(Task statement)
In the listing below, repeat exactly every line from the first through the line containing "a Pull Request.", with nothing else.

(Provided material)
########
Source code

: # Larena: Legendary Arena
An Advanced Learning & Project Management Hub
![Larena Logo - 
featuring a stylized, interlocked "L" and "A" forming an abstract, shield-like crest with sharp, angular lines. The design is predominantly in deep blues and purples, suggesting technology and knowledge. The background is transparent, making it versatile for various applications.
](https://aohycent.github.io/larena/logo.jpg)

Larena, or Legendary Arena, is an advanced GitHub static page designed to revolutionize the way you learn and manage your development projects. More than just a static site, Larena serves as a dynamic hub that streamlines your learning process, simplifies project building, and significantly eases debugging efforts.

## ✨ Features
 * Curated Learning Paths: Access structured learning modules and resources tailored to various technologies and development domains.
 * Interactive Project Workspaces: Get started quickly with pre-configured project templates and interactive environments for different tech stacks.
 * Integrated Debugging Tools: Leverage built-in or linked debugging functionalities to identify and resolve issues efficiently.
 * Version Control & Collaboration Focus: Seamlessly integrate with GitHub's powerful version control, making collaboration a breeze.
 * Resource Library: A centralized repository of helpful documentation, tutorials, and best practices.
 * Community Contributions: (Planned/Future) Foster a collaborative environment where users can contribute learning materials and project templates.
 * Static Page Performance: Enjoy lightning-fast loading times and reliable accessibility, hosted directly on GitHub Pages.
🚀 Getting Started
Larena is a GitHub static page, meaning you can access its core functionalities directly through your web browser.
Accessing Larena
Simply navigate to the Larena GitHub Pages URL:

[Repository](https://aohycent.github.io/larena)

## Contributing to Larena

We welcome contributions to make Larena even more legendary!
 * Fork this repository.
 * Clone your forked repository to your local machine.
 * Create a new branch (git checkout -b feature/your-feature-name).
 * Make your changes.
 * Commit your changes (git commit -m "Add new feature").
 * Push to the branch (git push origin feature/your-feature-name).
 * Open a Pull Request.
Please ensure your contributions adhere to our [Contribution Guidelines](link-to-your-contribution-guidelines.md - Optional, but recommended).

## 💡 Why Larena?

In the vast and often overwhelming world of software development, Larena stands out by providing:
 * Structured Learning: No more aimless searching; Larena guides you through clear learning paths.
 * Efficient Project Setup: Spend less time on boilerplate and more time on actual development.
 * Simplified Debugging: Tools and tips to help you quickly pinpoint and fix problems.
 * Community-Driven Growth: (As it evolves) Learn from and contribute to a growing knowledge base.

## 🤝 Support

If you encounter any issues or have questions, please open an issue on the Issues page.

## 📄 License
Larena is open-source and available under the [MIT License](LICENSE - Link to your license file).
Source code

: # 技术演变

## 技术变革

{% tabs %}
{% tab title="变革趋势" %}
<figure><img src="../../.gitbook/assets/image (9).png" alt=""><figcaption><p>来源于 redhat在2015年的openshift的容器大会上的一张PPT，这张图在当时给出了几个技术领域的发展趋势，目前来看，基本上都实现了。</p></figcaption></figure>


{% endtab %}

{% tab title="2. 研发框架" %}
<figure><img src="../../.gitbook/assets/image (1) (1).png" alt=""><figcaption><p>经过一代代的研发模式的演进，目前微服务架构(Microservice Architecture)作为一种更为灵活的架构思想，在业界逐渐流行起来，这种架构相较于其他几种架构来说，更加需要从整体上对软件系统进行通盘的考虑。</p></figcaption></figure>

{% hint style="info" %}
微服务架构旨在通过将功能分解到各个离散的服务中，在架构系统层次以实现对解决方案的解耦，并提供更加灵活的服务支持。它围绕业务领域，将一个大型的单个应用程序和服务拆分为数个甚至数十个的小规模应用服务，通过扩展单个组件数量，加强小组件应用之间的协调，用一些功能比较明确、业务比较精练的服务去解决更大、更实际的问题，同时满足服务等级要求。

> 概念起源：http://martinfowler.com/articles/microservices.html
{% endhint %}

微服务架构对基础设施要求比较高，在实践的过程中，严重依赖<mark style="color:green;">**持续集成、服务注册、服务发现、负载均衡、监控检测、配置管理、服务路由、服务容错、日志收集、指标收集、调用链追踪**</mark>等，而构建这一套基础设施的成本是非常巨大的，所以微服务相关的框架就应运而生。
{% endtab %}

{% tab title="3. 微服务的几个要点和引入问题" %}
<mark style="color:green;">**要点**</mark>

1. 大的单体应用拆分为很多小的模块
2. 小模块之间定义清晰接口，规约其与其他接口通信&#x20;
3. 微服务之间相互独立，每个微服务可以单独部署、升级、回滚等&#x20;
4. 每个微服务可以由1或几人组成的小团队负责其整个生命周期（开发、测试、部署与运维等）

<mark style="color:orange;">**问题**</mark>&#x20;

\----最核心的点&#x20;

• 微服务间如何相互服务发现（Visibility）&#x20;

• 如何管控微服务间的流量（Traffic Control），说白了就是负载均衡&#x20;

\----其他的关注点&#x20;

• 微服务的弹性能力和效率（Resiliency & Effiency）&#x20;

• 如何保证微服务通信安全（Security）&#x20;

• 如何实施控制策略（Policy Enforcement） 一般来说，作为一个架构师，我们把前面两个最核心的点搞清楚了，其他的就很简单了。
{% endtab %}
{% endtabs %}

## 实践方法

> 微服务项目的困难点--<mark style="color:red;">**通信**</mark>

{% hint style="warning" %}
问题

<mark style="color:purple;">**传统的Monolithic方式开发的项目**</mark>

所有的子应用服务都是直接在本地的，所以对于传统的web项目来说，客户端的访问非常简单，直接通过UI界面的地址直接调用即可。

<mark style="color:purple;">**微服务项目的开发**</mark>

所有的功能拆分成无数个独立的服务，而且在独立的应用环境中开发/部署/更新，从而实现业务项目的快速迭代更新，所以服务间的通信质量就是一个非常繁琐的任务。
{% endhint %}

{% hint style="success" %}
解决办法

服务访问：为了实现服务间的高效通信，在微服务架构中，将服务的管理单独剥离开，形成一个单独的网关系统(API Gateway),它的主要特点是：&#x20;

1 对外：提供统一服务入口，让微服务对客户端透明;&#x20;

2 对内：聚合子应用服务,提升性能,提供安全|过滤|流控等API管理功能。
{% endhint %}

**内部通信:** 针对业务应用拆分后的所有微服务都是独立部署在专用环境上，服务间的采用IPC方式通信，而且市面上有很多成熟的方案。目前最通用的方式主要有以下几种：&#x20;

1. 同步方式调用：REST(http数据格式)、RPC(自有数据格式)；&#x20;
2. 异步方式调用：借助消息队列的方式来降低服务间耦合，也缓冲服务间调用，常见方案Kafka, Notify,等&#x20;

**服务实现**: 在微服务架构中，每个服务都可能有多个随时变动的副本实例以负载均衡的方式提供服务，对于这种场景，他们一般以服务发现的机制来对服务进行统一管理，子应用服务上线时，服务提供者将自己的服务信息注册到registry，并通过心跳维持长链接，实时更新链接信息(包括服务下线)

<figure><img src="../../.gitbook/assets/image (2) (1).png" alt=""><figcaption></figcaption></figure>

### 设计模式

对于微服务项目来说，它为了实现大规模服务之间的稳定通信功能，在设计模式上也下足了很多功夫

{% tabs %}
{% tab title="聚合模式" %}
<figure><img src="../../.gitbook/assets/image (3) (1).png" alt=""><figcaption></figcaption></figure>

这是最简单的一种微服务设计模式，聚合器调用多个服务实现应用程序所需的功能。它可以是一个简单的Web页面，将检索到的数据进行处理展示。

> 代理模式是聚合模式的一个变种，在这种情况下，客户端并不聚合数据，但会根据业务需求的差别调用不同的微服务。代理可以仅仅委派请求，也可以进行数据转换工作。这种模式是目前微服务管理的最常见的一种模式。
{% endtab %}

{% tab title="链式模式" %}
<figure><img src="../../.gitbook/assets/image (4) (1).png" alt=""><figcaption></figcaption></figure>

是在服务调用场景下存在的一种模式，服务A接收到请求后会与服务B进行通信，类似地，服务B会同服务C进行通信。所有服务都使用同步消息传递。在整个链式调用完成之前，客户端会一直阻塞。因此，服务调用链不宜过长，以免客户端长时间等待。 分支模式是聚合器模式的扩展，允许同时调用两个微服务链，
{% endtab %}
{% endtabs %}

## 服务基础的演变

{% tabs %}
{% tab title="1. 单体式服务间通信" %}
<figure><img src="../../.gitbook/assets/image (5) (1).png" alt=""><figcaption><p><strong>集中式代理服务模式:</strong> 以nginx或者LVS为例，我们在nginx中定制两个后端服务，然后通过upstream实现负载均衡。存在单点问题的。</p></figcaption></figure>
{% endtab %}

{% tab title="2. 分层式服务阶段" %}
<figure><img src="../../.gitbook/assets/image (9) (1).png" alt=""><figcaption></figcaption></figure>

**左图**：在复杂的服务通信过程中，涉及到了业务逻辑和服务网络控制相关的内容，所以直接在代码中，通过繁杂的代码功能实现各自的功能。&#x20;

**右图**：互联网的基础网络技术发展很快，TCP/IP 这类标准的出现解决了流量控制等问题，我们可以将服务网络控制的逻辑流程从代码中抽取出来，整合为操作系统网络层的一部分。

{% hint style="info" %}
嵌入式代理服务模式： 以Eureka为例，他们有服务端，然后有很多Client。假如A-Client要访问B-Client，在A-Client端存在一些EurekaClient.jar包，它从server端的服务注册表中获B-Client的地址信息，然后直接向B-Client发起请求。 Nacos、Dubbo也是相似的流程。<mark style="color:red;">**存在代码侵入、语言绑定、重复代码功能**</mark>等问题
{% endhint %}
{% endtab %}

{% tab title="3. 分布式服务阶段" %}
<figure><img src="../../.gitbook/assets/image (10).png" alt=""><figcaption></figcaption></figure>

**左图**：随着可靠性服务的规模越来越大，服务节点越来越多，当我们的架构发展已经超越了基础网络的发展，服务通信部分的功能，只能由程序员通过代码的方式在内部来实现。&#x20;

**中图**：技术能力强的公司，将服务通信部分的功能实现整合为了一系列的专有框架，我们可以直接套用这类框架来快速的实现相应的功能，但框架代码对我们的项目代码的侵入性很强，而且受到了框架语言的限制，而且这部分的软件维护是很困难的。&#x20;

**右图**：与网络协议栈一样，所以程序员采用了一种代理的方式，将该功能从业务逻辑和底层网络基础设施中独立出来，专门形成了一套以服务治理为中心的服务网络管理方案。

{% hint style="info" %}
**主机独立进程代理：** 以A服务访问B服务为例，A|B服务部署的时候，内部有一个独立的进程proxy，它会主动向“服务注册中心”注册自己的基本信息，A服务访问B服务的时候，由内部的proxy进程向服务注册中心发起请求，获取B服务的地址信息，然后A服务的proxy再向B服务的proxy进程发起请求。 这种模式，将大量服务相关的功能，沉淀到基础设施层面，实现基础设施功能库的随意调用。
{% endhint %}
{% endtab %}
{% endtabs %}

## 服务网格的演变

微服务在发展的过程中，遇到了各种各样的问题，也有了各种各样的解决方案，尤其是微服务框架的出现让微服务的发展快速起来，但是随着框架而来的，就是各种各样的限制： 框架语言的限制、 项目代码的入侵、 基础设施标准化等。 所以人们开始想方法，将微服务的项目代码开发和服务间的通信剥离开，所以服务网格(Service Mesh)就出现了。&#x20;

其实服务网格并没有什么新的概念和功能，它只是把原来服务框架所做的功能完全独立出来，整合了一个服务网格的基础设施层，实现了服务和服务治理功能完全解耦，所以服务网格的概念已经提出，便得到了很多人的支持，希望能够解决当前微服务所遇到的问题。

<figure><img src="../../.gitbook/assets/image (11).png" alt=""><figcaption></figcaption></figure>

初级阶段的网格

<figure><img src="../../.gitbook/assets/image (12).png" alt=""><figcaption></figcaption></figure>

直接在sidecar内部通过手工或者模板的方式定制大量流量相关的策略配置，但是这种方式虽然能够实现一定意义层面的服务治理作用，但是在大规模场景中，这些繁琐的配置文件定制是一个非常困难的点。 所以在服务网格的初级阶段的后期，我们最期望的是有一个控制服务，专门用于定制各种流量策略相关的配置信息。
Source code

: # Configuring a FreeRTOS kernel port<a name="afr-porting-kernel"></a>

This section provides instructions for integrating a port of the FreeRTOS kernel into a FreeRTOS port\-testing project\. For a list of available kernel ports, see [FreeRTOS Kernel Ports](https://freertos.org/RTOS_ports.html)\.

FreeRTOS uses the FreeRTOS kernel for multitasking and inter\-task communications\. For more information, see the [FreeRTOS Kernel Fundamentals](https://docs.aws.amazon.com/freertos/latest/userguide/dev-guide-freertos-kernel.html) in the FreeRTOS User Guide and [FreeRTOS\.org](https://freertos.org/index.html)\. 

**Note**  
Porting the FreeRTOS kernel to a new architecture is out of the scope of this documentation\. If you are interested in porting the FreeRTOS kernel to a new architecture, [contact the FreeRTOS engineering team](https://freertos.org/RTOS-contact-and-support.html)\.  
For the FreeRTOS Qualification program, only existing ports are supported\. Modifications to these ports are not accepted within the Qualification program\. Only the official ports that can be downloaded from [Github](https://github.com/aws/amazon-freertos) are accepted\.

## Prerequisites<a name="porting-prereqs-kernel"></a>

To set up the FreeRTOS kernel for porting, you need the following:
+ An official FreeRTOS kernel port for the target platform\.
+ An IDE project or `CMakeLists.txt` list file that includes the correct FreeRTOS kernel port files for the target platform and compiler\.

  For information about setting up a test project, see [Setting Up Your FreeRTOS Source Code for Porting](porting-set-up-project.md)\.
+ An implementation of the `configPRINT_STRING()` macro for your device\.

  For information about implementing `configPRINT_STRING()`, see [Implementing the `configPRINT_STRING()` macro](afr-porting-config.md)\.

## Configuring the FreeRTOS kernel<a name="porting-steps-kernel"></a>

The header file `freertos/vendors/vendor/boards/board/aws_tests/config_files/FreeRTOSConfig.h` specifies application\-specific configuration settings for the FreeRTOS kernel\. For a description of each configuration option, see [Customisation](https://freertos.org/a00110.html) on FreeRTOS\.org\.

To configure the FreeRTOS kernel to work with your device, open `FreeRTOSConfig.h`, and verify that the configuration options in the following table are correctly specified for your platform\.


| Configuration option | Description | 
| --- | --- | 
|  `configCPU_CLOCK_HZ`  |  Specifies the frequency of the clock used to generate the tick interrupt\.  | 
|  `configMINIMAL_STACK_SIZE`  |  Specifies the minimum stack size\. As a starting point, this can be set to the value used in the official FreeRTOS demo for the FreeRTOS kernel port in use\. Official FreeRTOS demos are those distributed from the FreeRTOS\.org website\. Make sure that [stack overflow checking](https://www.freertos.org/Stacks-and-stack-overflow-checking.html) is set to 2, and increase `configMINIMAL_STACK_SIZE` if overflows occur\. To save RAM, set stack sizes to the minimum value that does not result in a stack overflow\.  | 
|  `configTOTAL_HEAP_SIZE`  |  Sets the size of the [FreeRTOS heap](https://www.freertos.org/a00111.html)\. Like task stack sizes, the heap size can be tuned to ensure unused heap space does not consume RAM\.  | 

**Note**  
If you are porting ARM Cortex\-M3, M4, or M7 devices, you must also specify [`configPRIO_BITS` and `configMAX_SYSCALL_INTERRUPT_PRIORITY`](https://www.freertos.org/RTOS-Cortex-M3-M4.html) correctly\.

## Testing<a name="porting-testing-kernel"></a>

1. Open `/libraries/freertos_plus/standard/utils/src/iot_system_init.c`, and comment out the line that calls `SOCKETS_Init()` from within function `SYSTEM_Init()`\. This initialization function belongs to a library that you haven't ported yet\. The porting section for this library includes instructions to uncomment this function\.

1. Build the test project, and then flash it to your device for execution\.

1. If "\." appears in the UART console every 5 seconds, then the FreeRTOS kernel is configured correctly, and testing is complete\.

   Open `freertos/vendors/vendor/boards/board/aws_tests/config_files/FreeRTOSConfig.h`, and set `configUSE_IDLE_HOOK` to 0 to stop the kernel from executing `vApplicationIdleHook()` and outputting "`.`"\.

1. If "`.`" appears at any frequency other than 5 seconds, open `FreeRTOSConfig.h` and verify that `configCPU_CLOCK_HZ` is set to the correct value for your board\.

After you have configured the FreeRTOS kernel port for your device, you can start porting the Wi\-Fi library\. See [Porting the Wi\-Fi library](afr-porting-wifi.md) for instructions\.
########
(Answer to the problem)
Source code

: # Larena: Legendary Arena
An Advanced Learning & Project Management Hub
![Larena Logo - 
featuring a stylized, interlocked "L" and "A" forming an abstract, shield-like crest with sharp, angular lines. The design is predominantly in deep blues and purples, suggesting technology and knowledge. The background is transparent, making it versatile for various applications.
](https://aohycent.github.io/larena/logo.jpg)

Larena, or Legendary Arena, is an advanced GitHub static page designed to revolutionize the way you learn and manage your development projects. More than just a static site, Larena serves as a dynamic hub that streamlines your learning process, simplifies project building, and significantly eases debugging efforts.

## ✨ Features
 * Curated Learning Paths: Access structured learning modules and resources tailored to various technologies and development domains.
 * Interactive Project Workspaces: Get started quickly with pre-configured project templates and interactive environments for different tech stacks.
 * Integrated Debugging Tools: Leverage built-in or linked debugging functionalities to identify and resolve issues efficiently.
 * Version Control & Collaboration Focus: Seamlessly integrate with GitHub's powerful version control, making collaboration a breeze.
 * Resource Library: A centralized repository of helpful documentation, tutorials, and best practices.
 * Community Contributions: (Planned/Future) Foster a collaborative environment where users can contribute learning materials and project templates.
 * Static Page Performance: Enjoy lightning-fast loading times and reliable accessibility, hosted directly on GitHub Pages.
🚀 Getting Started
Larena is a GitHub static page, meaning you can access its core functionalities directly through your web browser.
Accessing Larena
Simply navigate to the Larena GitHub Pages URL:

[Repository](https://aohycent.github.io/larena)

## Contributing to Larena

We welcome contributions to make Larena even more legendary!
 * Fork this repository.
 * Clone your forked repository to your local machine.
 * Create a new branch (git checkout -b feature/your-feature-name).
 * Make your changes.
 * Commit your changes (git commit -m "Add new feature").
 * Push to the branch (git push origin feature/your-feature-name).
 * Open a Pull Request.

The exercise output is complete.